◆ Work required
Return the data below exactly, but only from the line containing "A nivel de usuario, Netmap" through the line containing "Desarrollado por --- entre", with both of those lines included.

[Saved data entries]
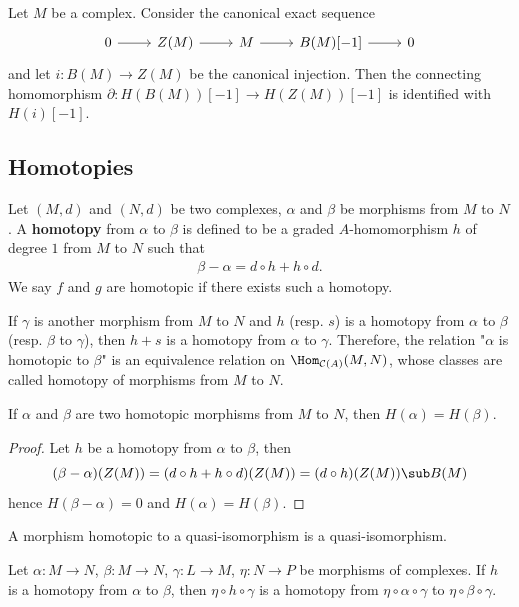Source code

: \begin{example}
Let $M$ be a complex. Consider the canonical exact sequence
\[\begin{tikzcd}
0\ar[r]&Z(M)\ar[r]&M\ar[r]&B(M)[-1]\ar[r]&0
\end{tikzcd}\]
and let $i:B(M)\to Z(M)$ be the canonical injection. Then the connecting homomorphism $\partial:H(B(M))[-1]\to H(Z(M))[-1]$ is identified with $H(i)[-1]$. 
\end{example}
\subsection{Homotopies}
Let $(M,d)$ and $(N,d)$ be two complexes, $\alpha$ and $\beta$ be morphisms from $M$ to $N$. A \textbf{homotopy} from $\alpha$ to $\beta$ is defined to be a graded $A$-homomorphism $h$ of degree $1$ from $M$ to $N$ such that
\begin{align}\label{module complex homotopy def}
\beta-\alpha=d\circ h+h\circ d.
\end{align}
We say $f$ and $g$ are homotopic if there exists such a homotopy.\par
If $\gamma$ is another morphism from $M$ to $N$ and $h$ (resp. $s$) is a homotopy from $\alpha$ to $\beta$ (resp. $\beta$ to $\gamma$), then $h+s$ is a homotopy from $\alpha$ to $\gamma$. Therefore, the relation "$\alpha$ is homotopic to $\beta$" is an equivalence relation on $\Hom_{\mathcal{C}(A)}(M,N)$, whose classes are called homotopy of morphisms from $M$ to $N$.
\begin{proposition}\label{module complex homotopy same map on homology}
If $\alpha$ and $\beta$ are two homotopic morphisms from $M$ to $N$, then $H(\alpha)=H(\beta)$.
\end{proposition}
\begin{proof}
Let $h$ be a homotopy from $\alpha$ to $\beta$, then
\[(\beta-\alpha)(Z(M))=(d\circ h+h\circ d)(Z(M))=(d\circ h)(Z(M))\sub B(M)\]
hence $H(\beta-\alpha)=0$ and $H(\alpha)=H(\beta)$.
\end{proof}
\begin{corollary}
A morphism homotopic to a quasi-isomorphism is a quasi-isomorphism.
\end{corollary}
\begin{proposition}\label{module complex homotopy composition}
Let $\alpha:M\to N$, $\beta:M\to N$, $\gamma:L\to M$, $\eta:N\to P$ be morphisms of complexes. If $h$ is a homotopy from $\alpha$ to $\beta$, then $\eta\circ h\circ\gamma$ is a homotopy from $\eta\circ\alpha\circ\gamma$ to $\eta\circ\beta\circ\gamma$.
\end{proposition}
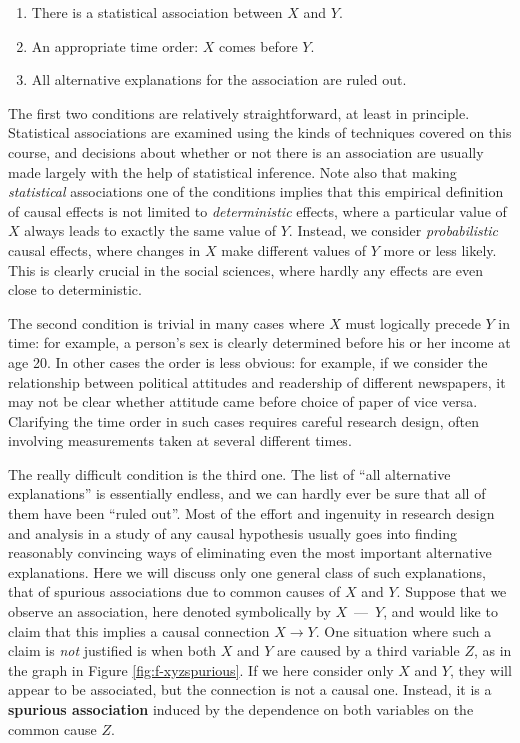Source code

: \documentclass[11pt,a4paper,openany]{book}
\begin{document}
\begin{enumerate}
\def\labelenumi{\arabic{enumi}.}
\item
  There is a statistical association between \(X\) and \(Y\).
\item
  An appropriate time order: \(X\) comes before \(Y\).
\item
  All alternative explanations for the association are ruled out.
\end{enumerate}

The first two conditions are relatively straightforward, at least in
principle. Statistical associations are examined using the kinds of
techniques covered on this course, and decisions about whether or not
there is an association are usually made largely with the help of
statistical inference. Note also that making \emph{statistical}
associations one of the conditions implies that this empirical
definition of causal effects is not limited to \emph{deterministic}
effects, where a particular value of \(X\) always leads to exactly the
same value of \(Y\). Instead, we consider \emph{probabilistic} causal
effects, where changes in \(X\) make different values of \(Y\) more or
less likely. This is clearly crucial in the social sciences, where
hardly any effects are even close to deterministic.

The second condition is trivial in many cases where \(X\) must logically
precede \(Y\) in time: for example, a person's sex is clearly determined
before his or her income at age 20. In other cases the order is less
obvious: for example, if we consider the relationship between political
attitudes and readership of different newspapers, it may not be clear
whether attitude came before choice of paper of vice versa. Clarifying
the time order in such cases requires careful research design, often
involving measurements taken at several different times.

The really difficult condition is the third one. The list of ``all
alternative explanations'' is essentially endless, and we can hardly
ever be sure that all of them have been ``ruled out''. Most of the
effort and ingenuity in research design and analysis in a study of any
causal hypothesis usually goes into finding reasonably convincing ways
of eliminating even the most important alternative explanations. Here we
will discuss only one general class of such explanations, that of
spurious associations due to common causes of \(X\) and \(Y\). Suppose
that we observe an association, here denoted symbolically by
\(X\)~---~\(Y\), and would like to claim that this implies a causal
connection \(X\longrightarrow Y\). One situation where such a claim is
\emph{not} justified is when both \(X\) and \(Y\) are caused by a third
variable \(Z\), as in the graph in Figure \ref{fig:f-xyzspurious}. If we
here consider only \(X\) and \(Y\), they will appear to be associated,
but the connection is not a causal one. Instead, it is a
\textbf{spurious association} induced by the dependence on both
variables on the common cause \(Z\).
\end{document}
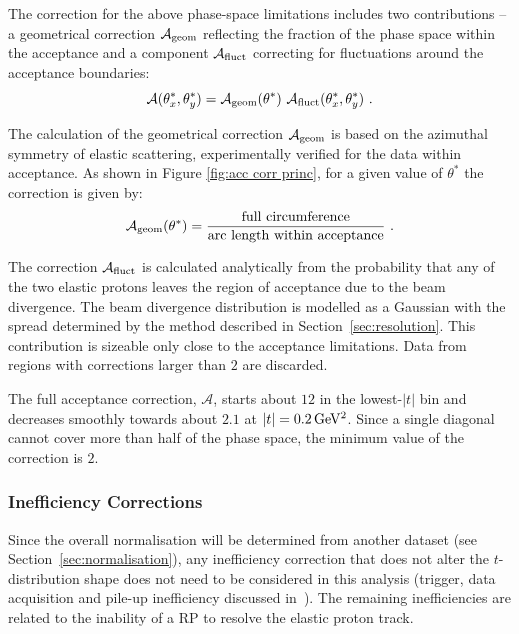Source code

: The correction for the above phase-space limitations includes two contributions -- a geometrical correction $\mathcal{A}_{\rm geom}$ reflecting the fraction of the phase space within the acceptance and a component $\mathcal{A}_{\rm fluct}$ correcting for fluctuations around the acceptance boundaries:
\begin{equation}
\mathcal{A}(\theta^*_x, \theta_y^*) = \mathcal{A}_{\rm geom}(\theta^*)\ \mathcal{A}_{\rm fluct}(\theta^*_x, \theta_y^*)\ .
\end{equation}

The calculation of the geometrical correction $\mathcal{A}_{\rm geom}$ is based on the azimuthal symmetry of elastic scattering, experimentally verified for the data within acceptance. As shown in Figure \ref{fig:acc corr princ}, for a given value of $\theta^*$ the correction is given by:
\begin{equation}
\label{eq:acc geom}
\mathcal{A_{\rm geom}}(\theta^*) = {
	\hbox{full circumference}\over 
	\hbox{arc length within acceptance}
} \ .
\end{equation}

The correction $\mathcal{A}_{\rm fluct}$ is calculated analytically from the probability that any of the two elastic protons leaves the region of acceptance due to the beam divergence. The beam divergence distribution is modelled as a Gaussian with the spread determined by the method described in Section~\ref{sec:resolution}. This contribution is sizeable only close to the acceptance limitations. Data from regions with corrections larger than $2$ are discarded.

The full acceptance correction, $\mathcal{A}$, starts about $12$ in the lowest-$|t|$ bin and decreases smoothly towards about $2.1$ at $|t| = 0.2\,{\rm GeV^2}$. Since a single diagonal cannot cover more than half of the phase space, the minimum value of the correction is $2$.




\subsubsection{Inefficiency Corrections}
\label{sec:ineff corr}

Since the overall normalisation will be determined from another dataset (see Section~\ref{sec:normalisation}), any inefficiency correction that does not alter the $t$-distribution shape does not need to be considered in this analysis (trigger, data acquisition and pile-up inefficiency discussed in~\cite{epl101-el,prl111}). The remaining inefficiencies are related to the inability of a RP to resolve the elastic proton track.

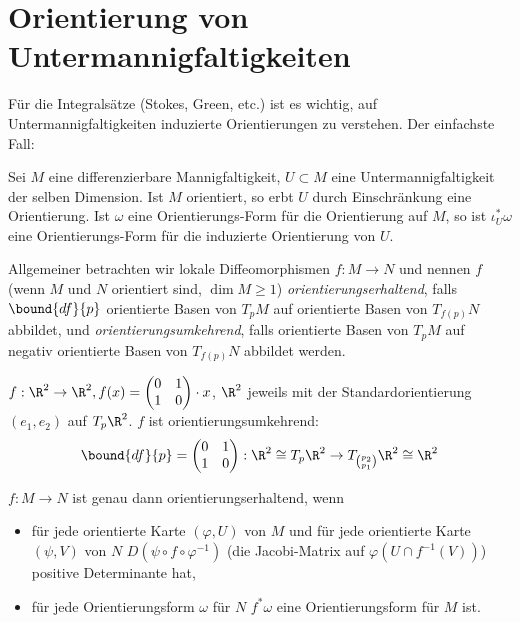 \section*{Orientierung von Untermannigfaltigkeiten}\lecture

Für die Integralsätze (Stokes, Green, etc.) ist es wichtig, auf Untermannigfaltigkeiten induzierte Orientierungen zu verstehen. Der einfachste Fall:

\begin{lem}
	Sei $M$ eine differenzierbare Mannigfaltigkeit, $U \subset M$ eine Untermannigfaltigkeit der selben Dimension. Ist $M$ orientiert, so erbt $U$ durch Einschränkung eine Orientierung. Ist $\omega$ eine Orientierungs-Form für die Orientierung auf $M$, so ist \( \iota_U^*\omega \) eine Orientierungs-Form für die induzierte Orientierung von $U$.
\end{lem}

Allgemeiner betrachten wir lokale Diffeomorphismen \( f: M \to N \) und nennen $f$ (wenn $M$ und $N$ orientiert sind, $\dim M \geq 1$) \emph{orientierungserhaltend}, falls \( \bound{df}{p} \) orientierte Basen von $T_pM$ auf orientierte Basen von \( T_{f(p)}N \) abbildet, und \emph{orientierungsumkehrend}, falls orientierte Basen von $T_pM$ auf negativ orientierte Basen von \( T_{f(p)}N \) abbildet werden.

\begin{exmp*}
	\( f: \R^2 \to \R^2, f(x) = \begin{pmatrix}
		0&1\\1&0	\end{pmatrix} \cdot x \), $\R^2$ jeweils mit der Standardorientierung $(e_1,e_2)$ auf \( T_p\R^2 \). $f$ ist orientierungsumkehrend:
	\[ \bound{df}{p} = \begin{pmatrix}
		0&1\\1&0	\end{pmatrix}: \R^2 \cong T_p\R^2 \to T_{\binom{p_2}{p_1}}\R^2 \cong \R^2 \]
\end{exmp*}

\begin{rem}
	\( f:M \to N \) ist genau dann orientierungserhaltend, wenn 
	\begin{itemize}
		\item für jede orientierte Karte \( (\varphi,U) \) von $M$ und für jede orientierte Karte \( (\psi,V) \) von $N$ \( D(\psi \circ f \circ \varphi^{-1}) \) (die Jacobi-Matrix auf \( \varphi(U \cap f^{-1}(V)) \)) positive Determinante hat,
		\item für jede Orientierungsform $\omega$ für $N$ $f^*\omega$ eine Orientierungsform für $M$ ist.
	\end{itemize}
\end{rem}

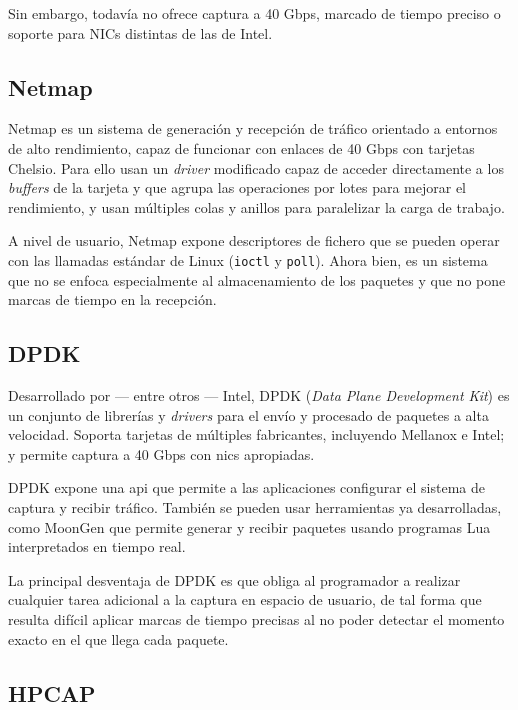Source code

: \documentclass[twoside, 12pt]{epstfg}
\begin{document}
Sin embargo, todavía no ofrece captura a 40 Gbps, marcado de tiempo preciso o soporte para NICs distintas de las de Intel.

\subsection{Netmap}

Netmap \cite{rizzo2012netmap} es un sistema de generación y recepción de tráfico orientado a entornos de alto rendimiento, capaz de funcionar con enlaces de 40 Gbps con tarjetas Chelsio. Para ello usan un \textit{driver} modificado capaz de acceder directamente a los \textit{buffers} de la tarjeta y que agrupa las operaciones por lotes para mejorar el rendimiento, y usan múltiples colas y anillos para paralelizar la carga de trabajo.

A nivel de usuario, Netmap expone descriptores de fichero que se pueden operar con las llamadas estándar de Linux (\texttt{ioctl} y \texttt{poll}). Ahora bien, es un sistema que no se enfoca especialmente al almacenamiento de los paquetes y que no pone marcas de tiempo en la recepción.

\subsection{DPDK}

Desarrollado por --- entre otros --- Intel, DPDK (\textit{Data Plane Development Kit}) \cite{IntelDPDK} es un conjunto de librerías y \textit{drivers} para el envío y procesado de paquetes a alta velocidad. Soporta tarjetas de múltiples fabricantes, incluyendo Mellanox e Intel; y permite captura a 40 Gbps con \glspl{nic} apropiadas.

DPDK expone una \gls{api} que permite a las aplicaciones configurar el sistema de captura y recibir tráfico. También se pueden usar herramientas ya desarrolladas, como MoonGen \cite{emmerich2015moongen} que permite generar y recibir paquetes usando programas Lua interpretados en tiempo real.

La principal desventaja de DPDK es que obliga al programador a realizar cualquier tarea adicional a la captura en espacio de usuario, de tal forma que resulta difícil aplicar marcas de tiempo precisas al no poder detectar el momento exacto en el que llega cada paquete.

\subsection{HPCAP}
\label{sec:EstadoArte:HPCAP}
\end{document}
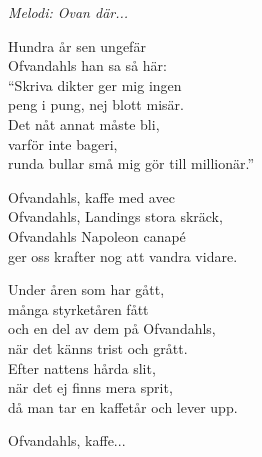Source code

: {\footnotesize\textit{Melodi: Ovan där...}}\par
\vspace{10pt}
Hundra år sen ungefär\\
Ofvandahls han sa så här:\\
``Skriva dikter ger mig ingen\\
peng i pung, nej blott misär.\\
Det nåt annat måste bli,\\
varför inte bageri,\\
runda bullar små mig gör till millionär.''\par
\vspace{10pt}
Ofvandahls, kaffe med avec\\
Ofvandahls, Landings stora skräck,\\
Ofvandahls Napoleon canapé\\
ger oss krafter nog att vandra vidare.\par
\vspace{10pt}
Under åren som har gått,\\
många styrketåren fått\\
och en del av dem på Ofvandahls,\\
när det känns trist och grått.\\
Efter nattens hårda slit, \\
när det ej finns mera sprit,\\
då man tar en kaffetår och lever upp.\par
\vspace{10pt}
Ofvandahls, kaffe...
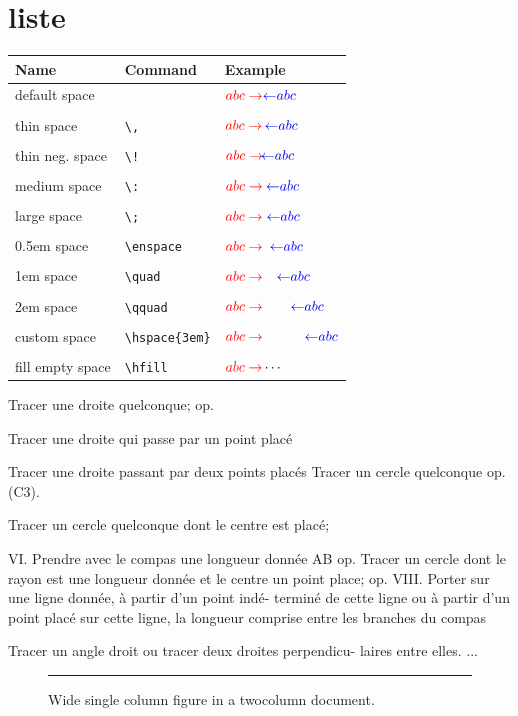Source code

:\documentclass[12pt,a4paper,twocolumn]{book} %
\newcommand\rlArrow[1]{$\color{red}{abc \rightarrow} #1 \color{blue}{\leftarrow} abc$\\}
\begin{document}
\section{liste}
\begin{tabular}{lll}
  \hline
  Name & Command & Example\\
  \hline
  default space & & \rlArrow{}\\
  thin space & \verb|\,| & \rlArrow{\,}\\
  thin neg. space & \verb|\!| & \rlArrow{\!}\\
  medium space & \verb|\:| & \rlArrow{\:}\\
  large space & \verb|\;| & \rlArrow{\;}\\
  0.5em space & \verb|\enspace| & \rlArrow{\enspace}\\
  1em space & \verb|\quad| & \rlArrow{\quad}\\
  2em space & \verb|\qquad| & \rlArrow{\qquad}\\
  custom space & \verb|\hspace{3em}| & \rlArrow{\hspace{3em}}\\
  fill empty space & \verb|\hfill| & $\color{red}{abc \rightarrow} \color{black}\cdots$\\
  \hline
\end{tabular}
\begin{turn}{45}
  \begin{minipage}{\linewidth}
    Tracer une droite quelconque; op.

    Tracer une droite qui passe par un point placé

    Tracer une droite passant par deux points placés
    Tracer un cercle quelconque op. (C3).

    Tracer un cercle quelconque dont le centre est placé;

    VI. Prendre avec le compas une longueur donnée AB
    op.
    Tracer un cercle dont le rayon est une longueur donnée
    et le centre un point place; op.
    VIII. Porter sur une ligne donnée, à partir d'un point indé-
    terminé de cette ligne ou à partir d'un point placé
    sur cette ligne, la longueur comprise entre les branches du compas

    Tracer un angle droit ou tracer deux droites perpendicu-
    laires entre elles.
    ...

  \end{minipage}

\end{turn}
\begin{figure}[ht]
  \centering
  \rule{\linewidth}{3cm}
  \caption{Wide single column figure in a twocolumn document.}
\end{figure}
\end{document}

◆ Solved exercise
A nivel de usuario, Netmap expone descriptores de fichero que se pueden operar con las llamadas estándar de Linux (\texttt{ioctl} y \texttt{poll}). Ahora bien, es un sistema que no se enfoca especialmente al almacenamiento de los paquetes y que no pone marcas de tiempo en la recepción.

\subsection{DPDK}

Desarrollado por --- entre otros --- Intel, DPDK (\textit{Data Plane Development Kit}) \cite{IntelDPDK} es un conjunto de librerías y \textit{drivers} para el envío y procesado de paquetes a alta velocidad. Soporta tarjetas de múltiples fabricantes, incluyendo Mellanox e Intel; y permite captura a 40 Gbps con \glspl{nic} apropiadas.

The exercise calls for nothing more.